- First unveiled at the 2010 Geneva Show, stunning concept car comes to the UK
- Centre stage of Porsche stand at Moving Motor Show, Goodwood Festival of Speed, June 28 – July 1
- Technology showcase features plug-in hybrid drivetrain with V8 petrol engine and two electric motors – production version to offer over 770 hp combined
The Porsche 918 Spyder concept is making its UK public debut at the Goodwood Festival of Speed today (June 28). First unveiled at the 2010 Geneva Show, the concept received an overwhelming reaction from Porsche fans and sports car enthusiasts worldwide and was subsequently given the green light for production. Now, the super sports car concept comes to the Porsche stand at the Moving Motor Show, offering a glimpse of what Porsche Intelligent Performance may be capable of in the future.
Thanks to its unique hybrid technology, the 918 Spyder concept is estimated to consume a mere three litres of fuel per 100 km (94mpg) based on the NEDC. Its V8 petrol engine delivers more than 500 hp, assisted by two electric motors with a total of at least 160 kW (218hp).
918 Spyder concept design The design DNA of the concept car is clearly derived from the Carrera GT and Porsche 917 race car, as well as the RS Spyder. Unlike the open top of the concept car, however, the production version of the two-seater will feature a manual roof system with removable roof panels that can be stowed in the front luggage compartment.
918 Spyder concept drivetrain The 918 Spyder is driven by a unique type of plug-in hybrid system. In the concept car, this comprises a high-revving V8 engine with a displacement exceeding 4.0-litres and an output of more than 500 hp. The mid-engine power unit is based on the racing engine of the successful Porsche RS Spyder, which provided impressive proof of its efficiency with multiple victories in the Michelin Green X Challenge in the American Le Mans Series, the Le Mans Series and the 24 Hours of Le Mans.
Power transmission to the rear wheels is via a compact, seven speed Porsche-Doppelkupplungsgetriebe (PDK). The 918 Spyder concept car complements this with two electric motors – one each on the front and rear axle – with a joint mechanical output of at least 160 kW (218 hp). This configuration offers an innovative, variable all-wheel drive with independent control of the propulsion force on both axles.

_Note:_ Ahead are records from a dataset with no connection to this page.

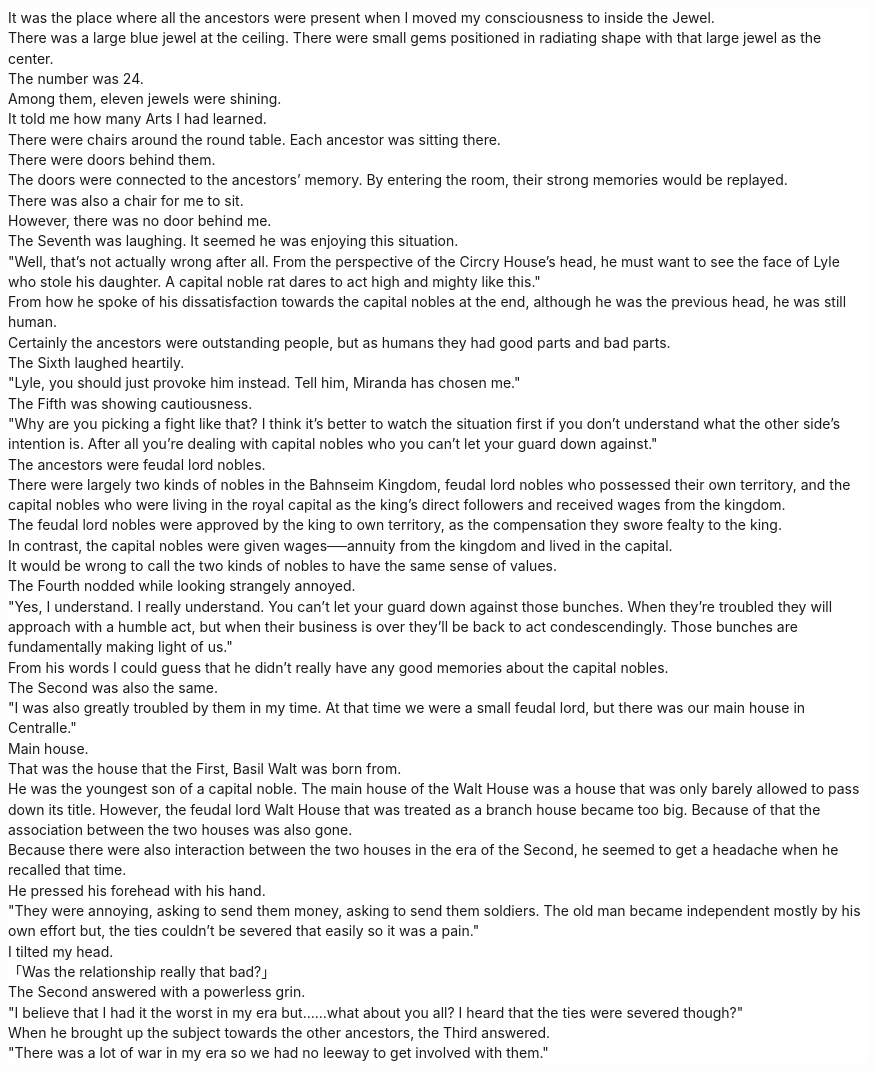 It was the place where all the ancestors were present when I moved my consciousness to inside the Jewel.<br/>
There was a large blue jewel at the ceiling. There were small gems positioned in radiating shape with that large jewel as the center.<br/>
The number was 24.<br/>
Among them, eleven jewels were shining.<br/>
It told me how many Arts I had learned.<br/>
There were chairs around the round table. Each ancestor was sitting there.<br/>
There were doors behind them.<br/>
The doors were connected to the ancestors’ memory. By entering the room, their strong memories would be replayed.<br/>
There was also a chair for me to sit.<br/>
However, there was no door behind me.<br/>
The Seventh was laughing. It seemed he was enjoying this situation.<br/>
"Well, that’s not actually wrong after all. From the perspective of the Circry House’s head, he must want to see the face of Lyle who stole his daughter. A capital noble rat dares to act high and mighty like this."<br/>
From how he spoke of his dissatisfaction towards the capital nobles at the end, although he was the previous head, he was still human.<br/>
Certainly the ancestors were outstanding people, but as humans they had good parts and bad parts.<br/>
The Sixth laughed heartily.<br/>
"Lyle, you should just provoke him instead. Tell him, Miranda has chosen me."<br/>
The Fifth was showing cautiousness.<br/>
"Why are you picking a fight like that? I think it’s better to watch the situation first if you don’t understand what the other side’s intention is. After all you’re dealing with capital nobles who you can’t let your guard down against."<br/>
The ancestors were feudal lord nobles.<br/>
There were largely two kinds of nobles in the Bahnseim Kingdom, feudal lord nobles who possessed their own territory, and the capital nobles who were living in the royal capital as the king’s direct followers and received wages from the kingdom.<br/>
The feudal lord nobles were approved by the king to own territory, as the compensation they swore fealty to the king.<br/>
In contrast, the capital nobles were given wages──annuity from the kingdom and lived in the capital.<br/>
It would be wrong to call the two kinds of nobles to have the same sense of values.<br/>
The Fourth nodded while looking strangely annoyed.<br/>
"Yes, I understand. I really understand. You can’t let your guard down against those bunches. When they’re troubled they will approach with a humble act, but when their business is over they’ll be back to act condescendingly. Those bunches are fundamentally making light of us."<br/>
From his words I could guess that he didn’t really have any good memories about the capital nobles.<br/>
The Second was also the same.<br/>
"I was also greatly troubled by them in my time. At that time we were a small feudal lord, but there was our main house in Centralle."<br/>
Main house.<br/>
That was the house that the First, Basil Walt was born from.<br/>
He was the youngest son of a capital noble. The main house of the Walt House was a house that was only barely allowed to pass down its title. However, the feudal lord Walt House that was treated as a branch house became too big. Because of that the association between the two houses was also gone.<br/>
Because there were also interaction between the two houses in the era of the Second, he seemed to get a headache when he recalled that time.<br/>
He pressed his forehead with his hand.<br/>
"They were annoying, asking to send them money, asking to send them soldiers. The old man became independent mostly by his own effort but, the ties couldn’t be severed that easily so it was a pain."<br/>
I tilted my head.<br/>
「Was the relationship really that bad?」<br/>
The Second answered with a powerless grin.<br/>
"I believe that I had it the worst in my era but……what about you all? I heard that the ties were severed though?"<br/>
When he brought up the subject towards the other ancestors, the Third answered.<br/>
"There was a lot of war in my era so we had no leeway to get involved with them."<br/>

The energy storage unit is a liquid-cooled lithium-ion battery that can be charged from a conventional domestic power socket, delivering a range in excess of 25km (16 miles) in the NEDC on purely electric power.

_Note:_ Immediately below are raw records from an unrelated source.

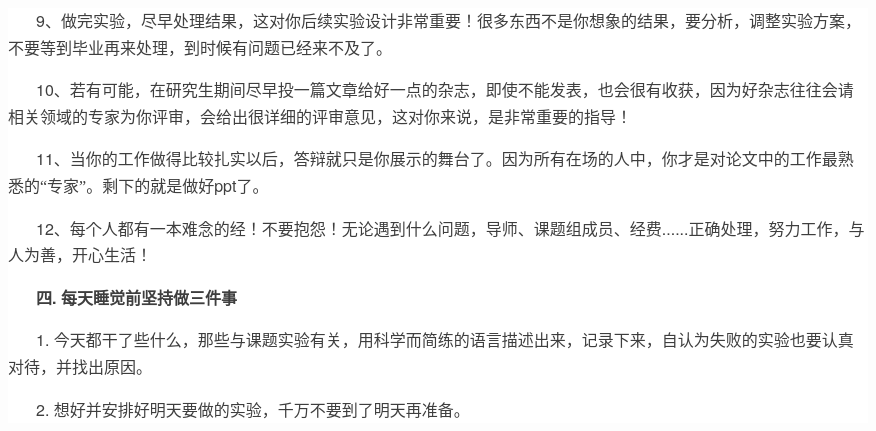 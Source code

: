 <p style="max-width: 100%; word-wrap: normal; box-sizing: border-box !important; min-height: 1em; white-space: pre-wrap; color: rgb(62, 62, 62); font-family: 'Helvetica Neue', Helvetica, 'Hiragino Sans GB', 'Microsoft YaHei', 微软雅黑, Arial, sans-serif; font-size: 16px; font-style: normal; font-variant: normal; font-weight: normal; letter-spacing: normal; line-height: 25.6000003814697px; orphans: auto; text-align: start; text-transform: none; widows: auto; word-spacing: 0px; -webkit-text-stroke-width: 0px; text-indent: 28px; background-color: rgb(255, 255, 255);">9<span style="max-width: 100%; word-wrap: break-word !important; box-sizing: border-box !important; font-family: 宋体;">、做完实验，尽早处理结果，这对你后续实验设计非常重要！很多东西不是你想象的结果，要分析，调整实验方案，不要等到毕业再来处理，到时候有问题已经来不及了。</span></p>
<p style="max-width: 100%; word-wrap: normal; box-sizing: border-box !important; min-height: 1em; white-space: pre-wrap; color: rgb(62, 62, 62); font-family: 'Helvetica Neue', Helvetica, 'Hiragino Sans GB', 'Microsoft YaHei', 微软雅黑, Arial, sans-serif; font-size: 16px; font-style: normal; font-variant: normal; font-weight: normal; letter-spacing: normal; line-height: 25.6000003814697px; orphans: auto; text-align: start; text-transform: none; widows: auto; word-spacing: 0px; -webkit-text-stroke-width: 0px; text-indent: 28px; background-color: rgb(255, 255, 255);">10<span style="max-width: 100%; word-wrap: break-word !important; box-sizing: border-box !important; font-family: 宋体;">、若有可能，在研究生期间尽早投一篇文章给好一点的杂志，即使不能发表，也会很有收获，因为好杂志往往会请相关领域的专家为你评审，会给出很详细的评审意见，这对你来说，是非常重要的指导！</span></p>
<p style="max-width: 100%; word-wrap: normal; box-sizing: border-box !important; min-height: 1em; white-space: pre-wrap; color: rgb(62, 62, 62); font-family: 'Helvetica Neue', Helvetica, 'Hiragino Sans GB', 'Microsoft YaHei', 微软雅黑, Arial, sans-serif; font-size: 16px; font-style: normal; font-variant: normal; font-weight: normal; letter-spacing: normal; line-height: 25.6000003814697px; orphans: auto; text-align: start; text-transform: none; widows: auto; word-spacing: 0px; -webkit-text-stroke-width: 0px; text-indent: 28px; background-color: rgb(255, 255, 255);">11<span style="max-width: 100%; word-wrap: break-word !important; box-sizing: border-box !important; font-family: 宋体;">、当你的工作做得比较扎实以后，答辩就只是你展示的舞台了。因为所有在场的人中，你才是对论文中的工作最熟悉的“专家”。剩下的就是做好</span>ppt<span style="max-width: 100%; word-wrap: break-word !important; box-sizing: border-box !important; font-family: 宋体;">了。</span></p>
<p style="max-width: 100%; word-wrap: normal; box-sizing: border-box !important; min-height: 1em; white-space: pre-wrap; color: rgb(62, 62, 62); font-family: 'Helvetica Neue', Helvetica, 'Hiragino Sans GB', 'Microsoft YaHei', 微软雅黑, Arial, sans-serif; font-size: 16px; font-style: normal; font-variant: normal; font-weight: normal; letter-spacing: normal; line-height: 25.6000003814697px; orphans: auto; text-align: start; text-transform: none; widows: auto; word-spacing: 0px; -webkit-text-stroke-width: 0px; text-indent: 28px; background-color: rgb(255, 255, 255);">12<span style="max-width: 100%; word-wrap: break-word !important; box-sizing: border-box !important; font-family: 宋体;">、每个人都有一本难念的经！不要抱怨！无论遇到什么问题，导师、课题组成员、经费</span>......<span style="max-width: 100%; word-wrap: break-word !important; box-sizing: border-box !important; font-family: 宋体;">正确处理，努力工作，与人为善，开心生活！</span></p>
<p style="max-width: 100%; word-wrap: normal; box-sizing: border-box !important; min-height: 1em; white-space: pre-wrap; color: rgb(62, 62, 62); font-family: 'Helvetica Neue', Helvetica, 'Hiragino Sans GB', 'Microsoft YaHei', 微软雅黑, Arial, sans-serif; font-size: 16px; font-style: normal; font-variant: normal; font-weight: normal; letter-spacing: normal; line-height: 25.6000003814697px; orphans: auto; text-align: start; text-transform: none; widows: auto; word-spacing: 0px; -webkit-text-stroke-width: 0px; text-indent: 28px; background-color: rgb(255, 255, 255);"><strong style="max-width: 100%; word-wrap: break-word !important; box-sizing: border-box !important;"><span style="max-width: 100%; word-wrap: break-word !important; box-sizing: border-box !important; font-family: 宋体;">四</span>.</strong> <strong style="max-width: 100%; word-wrap: break-word !important; box-sizing: border-box !important;"><span style="max-width: 100%; word-wrap: break-word !important; box-sizing: border-box !important; font-family: 宋体;">每天睡觉前坚持做三件事</span></strong></p>
<p style="max-width: 100%; word-wrap: normal; box-sizing: border-box !important; min-height: 1em; white-space: pre-wrap; color: rgb(62, 62, 62); font-family: 'Helvetica Neue', Helvetica, 'Hiragino Sans GB', 'Microsoft YaHei', 微软雅黑, Arial, sans-serif; font-size: 16px; font-style: normal; font-variant: normal; font-weight: normal; letter-spacing: normal; line-height: 25.6000003814697px; orphans: auto; text-align: start; text-transform: none; widows: auto; word-spacing: 0px; -webkit-text-stroke-width: 0px; text-indent: 28px; background-color: rgb(255, 255, 255);">1. <span style="max-width: 100%; word-wrap: break-word !important; box-sizing: border-box !important; font-family: 宋体;">今天都干了些什么，那些与课题实验有关，用科学而简练的语言描述出来，记录下来，自认为失败的实验也要认真对待，并找出原因。</span></p>
<p style="max-width: 100%; word-wrap: normal; box-sizing: border-box !important; min-height: 1em; white-space: pre-wrap; color: rgb(62, 62, 62); font-family: 'Helvetica Neue', Helvetica, 'Hiragino Sans GB', 'Microsoft YaHei', 微软雅黑, Arial, sans-serif; font-size: 16px; font-style: normal; font-variant: normal; font-weight: normal; letter-spacing: normal; line-height: 25.6000003814697px; orphans: auto; text-align: start; text-transform: none; widows: auto; word-spacing: 0px; -webkit-text-stroke-width: 0px; text-indent: 28px; background-color: rgb(255, 255, 255);">2. <span style="max-width: 100%; word-wrap: break-word !important; box-sizing: border-box !important; font-family: 宋体;">想好并安排好明天要做的实验，千万不要到了明天再准备。</span></p>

918 Spyder concept performance The super sports car offers performance of the highest order. The 918 Spyder concept accelerates from a standing start to 100 km/h (62 mph) in a maximum of 3.2 seconds and has a top speed of more than 320 km/h (199 mph). That means the Spyder will be able to lap the Nürburgring Nordschleife in less than seven minutes and 30 seconds – ahead of the Porsche Carrera GT (7 min: 32 s). The top speed on purely electric power is 150 km/h (94 mph). The Combined total fuel consumption of the 918 Spyder in the NEDC (ECE-R 101) is anticipated to be 3.0 l/100 km (94 mpg), equating to CO2 emissions of 70 g/km.

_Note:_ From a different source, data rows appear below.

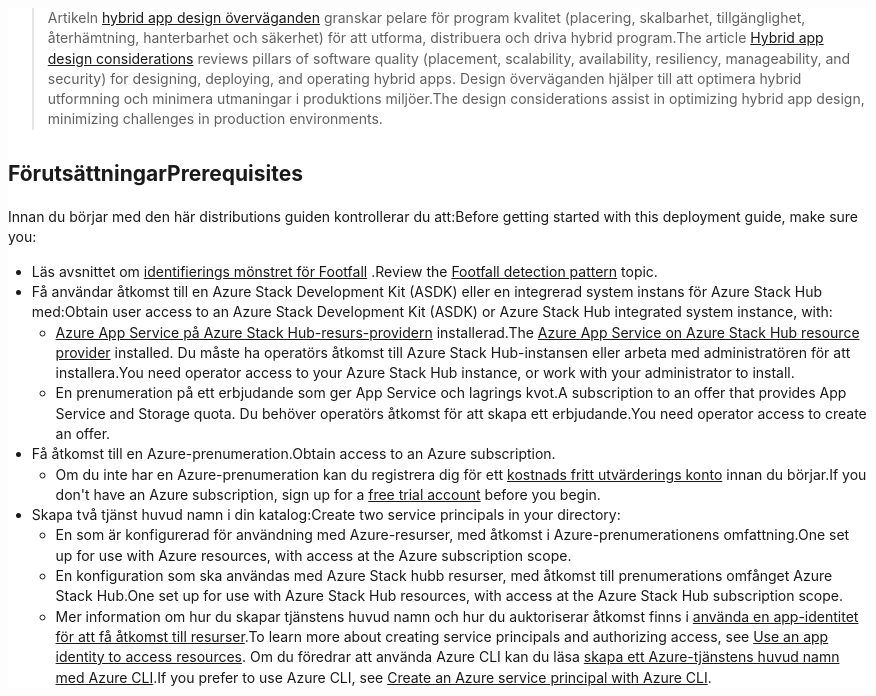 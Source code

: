 > <span data-ttu-id="2b84e-112">Artikeln [hybrid app design överväganden](overview-app-design-considerations.md) granskar pelare för program kvalitet (placering, skalbarhet, tillgänglighet, återhämtning, hanterbarhet och säkerhet) för att utforma, distribuera och driva hybrid program.</span><span class="sxs-lookup"><span data-stu-id="2b84e-112">The article [Hybrid app design considerations](overview-app-design-considerations.md) reviews pillars of software quality (placement, scalability, availability, resiliency, manageability, and security) for designing, deploying, and operating hybrid apps.</span></span> <span data-ttu-id="2b84e-113">Design överväganden hjälper till att optimera hybrid utformning och minimera utmaningar i produktions miljöer.</span><span class="sxs-lookup"><span data-stu-id="2b84e-113">The design considerations assist in optimizing hybrid app design, minimizing challenges in production environments.</span></span>

## <a name="prerequisites"></a><span data-ttu-id="2b84e-114">Förutsättningar</span><span class="sxs-lookup"><span data-stu-id="2b84e-114">Prerequisites</span></span>

<span data-ttu-id="2b84e-115">Innan du börjar med den här distributions guiden kontrollerar du att:</span><span class="sxs-lookup"><span data-stu-id="2b84e-115">Before getting started with this deployment guide, make sure you:</span></span>

- <span data-ttu-id="2b84e-116">Läs avsnittet om [identifierings mönstret för Footfall](pattern-retail-footfall-detection.md) .</span><span class="sxs-lookup"><span data-stu-id="2b84e-116">Review the [Footfall detection pattern](pattern-retail-footfall-detection.md) topic.</span></span>
- <span data-ttu-id="2b84e-117">Få användar åtkomst till en Azure Stack Development Kit (ASDK) eller en integrerad system instans för Azure Stack Hub med:</span><span class="sxs-lookup"><span data-stu-id="2b84e-117">Obtain user access to an Azure Stack Development Kit (ASDK) or Azure Stack Hub integrated system instance, with:</span></span>
  - <span data-ttu-id="2b84e-118">[Azure App Service på Azure Stack Hub-resurs-providern](/azure-stack/operator/azure-stack-app-service-overview) installerad.</span><span class="sxs-lookup"><span data-stu-id="2b84e-118">The [Azure App Service on Azure Stack Hub resource provider](/azure-stack/operator/azure-stack-app-service-overview) installed.</span></span> <span data-ttu-id="2b84e-119">Du måste ha operatörs åtkomst till Azure Stack Hub-instansen eller arbeta med administratören för att installera.</span><span class="sxs-lookup"><span data-stu-id="2b84e-119">You need operator access to your Azure Stack Hub instance, or work with your administrator to install.</span></span>
  - <span data-ttu-id="2b84e-120">En prenumeration på ett erbjudande som ger App Service och lagrings kvot.</span><span class="sxs-lookup"><span data-stu-id="2b84e-120">A subscription to an offer that provides App Service and Storage quota.</span></span> <span data-ttu-id="2b84e-121">Du behöver operatörs åtkomst för att skapa ett erbjudande.</span><span class="sxs-lookup"><span data-stu-id="2b84e-121">You need operator access to create an offer.</span></span>
- <span data-ttu-id="2b84e-122">Få åtkomst till en Azure-prenumeration.</span><span class="sxs-lookup"><span data-stu-id="2b84e-122">Obtain access to an Azure subscription.</span></span>
  - <span data-ttu-id="2b84e-123">Om du inte har en Azure-prenumeration kan du registrera dig för ett [kostnads fritt utvärderings konto](https://azure.microsoft.com/free/) innan du börjar.</span><span class="sxs-lookup"><span data-stu-id="2b84e-123">If you don't have an Azure subscription, sign up for a [free trial account](https://azure.microsoft.com/free/) before you begin.</span></span>
- <span data-ttu-id="2b84e-124">Skapa två tjänst huvud namn i din katalog:</span><span class="sxs-lookup"><span data-stu-id="2b84e-124">Create two service principals in your directory:</span></span>
  - <span data-ttu-id="2b84e-125">En som är konfigurerad för användning med Azure-resurser, med åtkomst i Azure-prenumerationens omfattning.</span><span class="sxs-lookup"><span data-stu-id="2b84e-125">One set up for use with Azure resources, with access at the Azure subscription scope.</span></span>
  - <span data-ttu-id="2b84e-126">En konfiguration som ska användas med Azure Stack hubb resurser, med åtkomst till prenumerations omfånget Azure Stack Hub.</span><span class="sxs-lookup"><span data-stu-id="2b84e-126">One set up for use with Azure Stack Hub resources, with access at the Azure Stack Hub subscription scope.</span></span>
  - <span data-ttu-id="2b84e-127">Mer information om hur du skapar tjänstens huvud namn och hur du auktoriserar åtkomst finns i [använda en app-identitet för att få åtkomst till resurser](/azure-stack/operator/azure-stack-create-service-principals).</span><span class="sxs-lookup"><span data-stu-id="2b84e-127">To learn more about creating service principals and authorizing access, see [Use an app identity to access resources](/azure-stack/operator/azure-stack-create-service-principals).</span></span> <span data-ttu-id="2b84e-128">Om du föredrar att använda Azure CLI kan du läsa [skapa ett Azure-tjänstens huvud namn med Azure CLI](/cli/azure/create-an-azure-service-principal-azure-cli?view=azure-cli-latest&preserve-view=true).</span><span class="sxs-lookup"><span data-stu-id="2b84e-128">If you prefer to use Azure CLI, see [Create an Azure service principal with Azure CLI](/cli/azure/create-an-azure-service-principal-azure-cli?view=azure-cli-latest&preserve-view=true).</span></span>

918 Spyder development – from concept to production First prototypes of the 918 Spyder are now undergoing driving trials and the final specification is being further defined. As a technology showcase, the 918 Spyder breaks further new ground with spectacular solutions such as the full carbon fibre reinforced plastic (CFRP) monocoque with unit carrier, fully adaptive aerodynamics, adaptive rear axle steering and the upward-venting ‘top pipes’ exhaust system.
Production of the 918 Spyder – which will be offered in left-hand drive only – is scheduled to commence on September 18 2013 at the main Porsche factory in Stuttgart-Zuffenhausen, Germany. To ensure the exclusivity of the 918 Spyder, the two-seater is limited to no more than 918 units. Delivery of the first vehicles will commence in November 2013, priced from 645,000 Euro – subject to VAT and on-the-road charges.